Lowering tariff and regulatory barriers to trade in environmental goods and services can help drive costs down further and accelerate their deployment. The WTO estimates that eliminating tariffs and reducing non-tariff measures on a set of environmental goods can increase global exports of these products by 5%, corresponding to $109 billion, and reduce net carbon emissions by 0.6% by 2030.
Access to low-carbon technologies can also unleash the potential of trade in renewable energy. Many countries have abundant renewable energy resources, such as solar irradiation and wind-power density, that can be harnessed using imported low-carbon technologies. Although technological challenges remain, renewable power generation makes it possible to bypass the logistical difficulties and high costs involved in fossil fuel energy production and transmission. The scheme that delivers solar and wind farm electricity from Morocco to the United Kingdom via an underwater cable, for example, illustrates how developing countries can also harness the opportunities of renewable energy trade.

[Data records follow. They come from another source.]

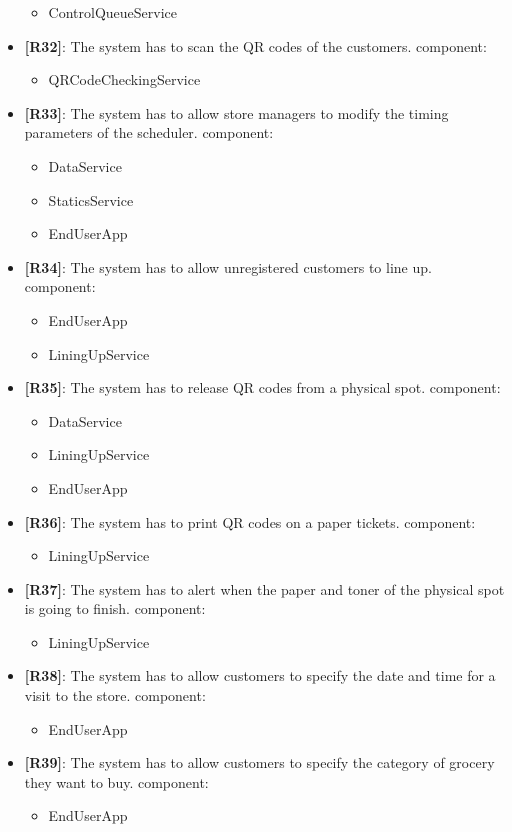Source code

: \begin{itemize}
\begin{itemize}
	\item ControlQueueService 
	\end{itemize}
	\item {\textbf{[R32]}}: The system has to scan the QR codes of the customers.
component:
	\begin{itemize}
	\item QRCodeCheckingService
	\end{itemize}
	\item {\textbf{[R33]}}: The system has to allow store managers to modify the timing parameters of the scheduler.
component:
	\begin{itemize}
	\item DataService 
	\item StaticsService 
	\item EndUserApp 
	\end{itemize}
	\item {\textbf{[R34]}}: The system has to allow unregistered customers to line up.
component:
	\begin{itemize}
	\item EndUserApp 
	\item LiningUpService
	\end{itemize}
	\item {\textbf{[R35]}}: The system has to release QR codes from a physical spot.
component:
	\begin{itemize}
	\item DataService 
	\item LiningUpService 
	\item EndUserApp 
	\end{itemize}
	\item {\textbf{[R36]}}: The system has to print QR codes on a paper tickets.
component:
	\begin{itemize}
	\item LiningUpService
	\end{itemize}
	\item {\textbf{[R37]}}: The system has to alert when the paper and toner of the physical spot is going to finish.
component:
	\begin{itemize}
	\item LiningUpService
	\end{itemize}
	\item {\textbf{[R38]}}: The system has to allow customers to specify the date and time for a visit to the store.
component:
	\begin{itemize}
	\item EndUserApp
	\end{itemize}
	\item {\textbf{[R39]}}: The system has to allow customers to specify the category of grocery they want to buy.
component:
	\begin{itemize}
	\item EndUserApp
	\end{itemize}

\end{itemize}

Trade helps climate change adaptation
Although adapting to climate change will be costly and disruptive, trade and trade policies can contribute to climate change adaptation strategies. International trade can help prepare for climate-related shocks more effectively by supporting the development and access to climate-resilient technologies, such as new drought-resistant crops. Trade in services, such as weather forecasting, insurance, telecommunications and logistics, can also be essential to identify, prevent and reduce climate risks and vulnerabilities and minimise unavoidable losses and damages caused by climate change.
Once climate-related shocks hit, international trade provides access to critical goods and services, such as food, medical supplies and electricity generators. Trade can also contribute to food security by allowing regions that used to rely on domestic agricultural production to import food from less affected regions. High trade costs could, however, prevent such trade-related adjustments. An analysis of the WTO Trade Cost Index reveals that countries more exposed to the direct impacts of climate change tend to bear higher trade costs (see Figure 2).
Trade can leverage synergies and limit undesired impacts
Climate change is a problem of the global commons. It requires global cooperation on all fronts, including trade cooperation. The lack of cooperation may lead to trade tensions and, ultimately, undermine climate actions. Trade agreements are increasingly explicitly addressing climate change, from commitments to adopt climate change policies and promote trade in environmental goods and services to cooperation on climate change mitigation and adaptation (see Figure 3).
Even greater trade cooperation is, however, essential to decarbonise supply chains and make them more resilient to climate shocks and promote secure and sustainable food systems.